The entries below should be quoted exactly, with no pictures carried over.

BEGIN Available data

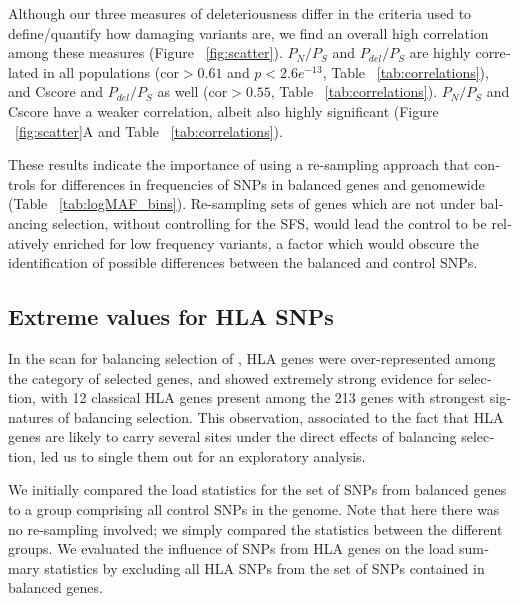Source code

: \begin{refsection}
\begin{otherlanguage}{english}
Although our three measures of deleteriousness differ in the criteria used to define/quantify how damaging variants are, we find an overall high correlation among these measures (Figure ~\ref{fig:scatter}). $P_{N}/P_{S}$ and $P_{del}/P_{S}$ are highly correlated in all populations (cor$>0.61$ and $p<2.6e^{-13}$, Table ~\ref{tab:correlations}), and Cscore and $P_{del}/P_{S}$ as well (cor$>0.55$, Table ~\ref{tab:correlations}). $P_{N}/P_{S}$ and Cscore have a weaker correlation, albeit also highly significant (Figure ~\ref{fig:scatter}A and Table ~\ref{tab:correlations}).

These results indicate the importance of using a re-sampling approach that controls for differences in frequencies of SNPs in balanced genes and genomewide (Table ~\ref{tab:logMAF_bins}). Re-sampling sets of genes which are not under balancing selection, without controlling for the SFS, would lead the control to be relatively enriched for low frequency variants, a factor which would obscure the identification of possible differences between the balanced and control SNPs.


\afterpage{\FloatBarrier}
\afterpage{\clearpage}
\subsection{Extreme values for HLA SNPs} 

In the scan for balancing selection of \textcite{Bitarello2016}, HLA genes were over-represented among the category of selected genes, and showed extremely strong evidence for selection, with 12 classical HLA genes present among the 213 genes with strongest signatures of balancing selection. This observation, associated to the fact that HLA genes are likely to carry several sites under the direct effects of balancing selection, led us to single them out for an exploratory analysis. %

We initially compared the load statistics for the set of SNPs from balanced genes to a group comprising all control SNPs in the genome. Note that here there was no re-sampling involved; we simply compared the statistics between the different groups. We evaluated the influence of SNPs from HLA genes on the load summary statistics by excluding all HLA SNPs from the set of SNPs contained in balanced genes.


\end{otherlanguage}
\end{refsection}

END Available data

*Exercise solution:*
Source code

: \begin{refsection}
\begin{otherlanguage}{english}
Although our three measures of deleteriousness differ in the criteria used to define/quantify how damaging variants are, we find an overall high correlation among these measures (Figure ~\ref{fig:scatter}). $P_{N}/P_{S}$ and $P_{del}/P_{S}$ are highly correlated in all populations (cor$>0.61$ and $p<2.6e^{-13}$, Table ~\ref{tab:correlations}), and Cscore and $P_{del}/P_{S}$ as well (cor$>0.55$, Table ~\ref{tab:correlations}). $P_{N}/P_{S}$ and Cscore have a weaker correlation, albeit also highly significant (Figure ~\ref{fig:scatter}A and Table ~\ref{tab:correlations}).

These results indicate the importance of using a re-sampling approach that controls for differences in frequencies of SNPs in balanced genes and genomewide (Table ~\ref{tab:logMAF_bins}). Re-sampling sets of genes which are not under balancing selection, without controlling for the SFS, would lead the control to be relatively enriched for low frequency variants, a factor which would obscure the identification of possible differences between the balanced and control SNPs.


\afterpage{\FloatBarrier}
\afterpage{\clearpage}
\subsection{Extreme values for HLA SNPs} 

In the scan for balancing selection of \textcite{Bitarello2016}, HLA genes were over-represented among the category of selected genes, and showed extremely strong evidence for selection, with 12 classical HLA genes present among the 213 genes with strongest signatures of balancing selection. This observation, associated to the fact that HLA genes are likely to carry several sites under the direct effects of balancing selection, led us to single them out for an exploratory analysis. %

We initially compared the load statistics for the set of SNPs from balanced genes to a group comprising all control SNPs in the genome. Note that here there was no re-sampling involved; we simply compared the statistics between the different groups. We evaluated the influence of SNPs from HLA genes on the load summary statistics by excluding all HLA SNPs from the set of SNPs contained in balanced genes.


\end{otherlanguage}
\end{refsection}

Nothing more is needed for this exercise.